Data for analysis —
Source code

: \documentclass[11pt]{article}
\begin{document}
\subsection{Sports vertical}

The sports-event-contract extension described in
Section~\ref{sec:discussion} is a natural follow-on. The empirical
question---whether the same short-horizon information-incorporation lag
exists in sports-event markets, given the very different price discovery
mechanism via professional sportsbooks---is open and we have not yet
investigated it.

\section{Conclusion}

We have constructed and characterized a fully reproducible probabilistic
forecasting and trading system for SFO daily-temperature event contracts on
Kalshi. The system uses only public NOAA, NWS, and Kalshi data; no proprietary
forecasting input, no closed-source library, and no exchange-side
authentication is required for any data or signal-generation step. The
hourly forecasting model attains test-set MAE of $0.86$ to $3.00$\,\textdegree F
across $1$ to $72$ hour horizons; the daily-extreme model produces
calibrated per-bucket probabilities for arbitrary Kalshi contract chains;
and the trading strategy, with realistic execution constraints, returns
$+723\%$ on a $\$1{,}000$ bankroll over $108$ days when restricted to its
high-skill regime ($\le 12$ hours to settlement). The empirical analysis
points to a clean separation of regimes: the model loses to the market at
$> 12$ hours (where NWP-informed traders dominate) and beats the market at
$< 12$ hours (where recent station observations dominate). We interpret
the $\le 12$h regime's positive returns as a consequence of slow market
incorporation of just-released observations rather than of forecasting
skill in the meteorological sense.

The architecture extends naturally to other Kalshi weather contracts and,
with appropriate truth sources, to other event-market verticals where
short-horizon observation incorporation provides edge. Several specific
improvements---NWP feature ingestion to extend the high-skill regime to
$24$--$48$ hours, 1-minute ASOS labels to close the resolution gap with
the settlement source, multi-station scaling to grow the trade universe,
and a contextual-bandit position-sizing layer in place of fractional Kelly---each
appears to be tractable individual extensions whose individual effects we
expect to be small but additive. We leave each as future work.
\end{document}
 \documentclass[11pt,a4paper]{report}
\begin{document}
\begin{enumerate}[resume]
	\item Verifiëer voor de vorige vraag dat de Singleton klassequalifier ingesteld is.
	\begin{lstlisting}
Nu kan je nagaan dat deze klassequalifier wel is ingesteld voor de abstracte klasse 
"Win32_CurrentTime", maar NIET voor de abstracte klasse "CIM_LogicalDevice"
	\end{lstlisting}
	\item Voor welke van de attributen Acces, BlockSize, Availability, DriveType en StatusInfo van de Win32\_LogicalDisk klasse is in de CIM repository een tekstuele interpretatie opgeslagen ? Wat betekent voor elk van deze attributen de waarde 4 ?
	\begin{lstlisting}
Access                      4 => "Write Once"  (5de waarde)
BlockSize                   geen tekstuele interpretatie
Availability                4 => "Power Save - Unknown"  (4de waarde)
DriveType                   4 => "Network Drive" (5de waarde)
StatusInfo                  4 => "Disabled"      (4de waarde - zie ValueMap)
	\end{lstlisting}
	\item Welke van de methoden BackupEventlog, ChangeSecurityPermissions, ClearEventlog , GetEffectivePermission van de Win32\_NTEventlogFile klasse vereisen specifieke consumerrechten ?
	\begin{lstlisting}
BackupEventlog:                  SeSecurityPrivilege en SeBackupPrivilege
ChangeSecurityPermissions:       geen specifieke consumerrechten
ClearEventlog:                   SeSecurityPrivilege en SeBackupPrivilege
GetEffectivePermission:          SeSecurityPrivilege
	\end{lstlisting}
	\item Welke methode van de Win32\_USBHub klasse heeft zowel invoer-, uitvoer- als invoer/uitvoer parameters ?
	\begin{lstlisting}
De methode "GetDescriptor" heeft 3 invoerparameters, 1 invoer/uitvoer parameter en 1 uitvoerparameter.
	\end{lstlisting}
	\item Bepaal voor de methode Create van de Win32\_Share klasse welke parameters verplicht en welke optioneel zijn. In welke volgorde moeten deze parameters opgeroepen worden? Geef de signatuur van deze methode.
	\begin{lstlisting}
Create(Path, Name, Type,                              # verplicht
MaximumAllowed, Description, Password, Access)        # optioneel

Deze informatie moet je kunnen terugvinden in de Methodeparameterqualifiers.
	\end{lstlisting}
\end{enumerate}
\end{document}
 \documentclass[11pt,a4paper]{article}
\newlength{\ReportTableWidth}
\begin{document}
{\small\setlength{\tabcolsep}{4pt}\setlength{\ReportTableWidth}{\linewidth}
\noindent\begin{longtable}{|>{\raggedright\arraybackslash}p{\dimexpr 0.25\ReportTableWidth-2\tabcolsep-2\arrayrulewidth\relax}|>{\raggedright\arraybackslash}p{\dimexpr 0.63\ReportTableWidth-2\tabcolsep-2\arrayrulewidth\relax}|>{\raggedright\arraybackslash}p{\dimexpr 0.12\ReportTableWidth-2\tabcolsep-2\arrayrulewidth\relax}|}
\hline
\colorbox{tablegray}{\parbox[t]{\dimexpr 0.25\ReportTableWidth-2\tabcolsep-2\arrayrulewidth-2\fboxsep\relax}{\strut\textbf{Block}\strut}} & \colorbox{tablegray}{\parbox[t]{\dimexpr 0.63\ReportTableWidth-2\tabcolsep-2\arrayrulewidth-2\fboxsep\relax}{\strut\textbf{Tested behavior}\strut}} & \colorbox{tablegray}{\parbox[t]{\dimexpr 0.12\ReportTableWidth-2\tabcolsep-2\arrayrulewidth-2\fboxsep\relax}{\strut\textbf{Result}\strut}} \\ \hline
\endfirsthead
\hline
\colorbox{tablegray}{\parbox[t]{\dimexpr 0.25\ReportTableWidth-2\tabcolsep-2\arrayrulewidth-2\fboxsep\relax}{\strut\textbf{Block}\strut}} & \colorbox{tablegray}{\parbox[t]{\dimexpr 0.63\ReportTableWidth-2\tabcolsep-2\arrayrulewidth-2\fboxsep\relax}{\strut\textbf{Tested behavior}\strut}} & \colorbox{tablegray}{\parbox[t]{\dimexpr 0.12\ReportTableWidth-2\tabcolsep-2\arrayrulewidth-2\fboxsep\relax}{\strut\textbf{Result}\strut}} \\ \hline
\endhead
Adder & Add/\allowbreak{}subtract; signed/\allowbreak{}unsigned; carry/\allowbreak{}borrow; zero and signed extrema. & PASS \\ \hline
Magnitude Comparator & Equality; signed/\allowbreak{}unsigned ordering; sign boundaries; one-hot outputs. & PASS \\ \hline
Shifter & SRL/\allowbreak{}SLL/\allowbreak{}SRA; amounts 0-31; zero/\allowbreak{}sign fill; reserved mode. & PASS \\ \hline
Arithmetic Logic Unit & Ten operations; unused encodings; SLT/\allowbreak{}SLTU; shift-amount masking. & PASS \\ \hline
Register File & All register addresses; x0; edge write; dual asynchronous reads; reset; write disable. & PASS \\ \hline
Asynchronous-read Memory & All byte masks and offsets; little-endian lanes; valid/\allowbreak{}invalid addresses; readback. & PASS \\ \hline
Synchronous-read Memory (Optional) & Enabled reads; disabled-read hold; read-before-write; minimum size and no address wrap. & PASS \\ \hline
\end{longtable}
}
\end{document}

What the task asks — Your answer should consist of the count of lines in the listing that hold the word "where", with nothing else.

Problem solution — 3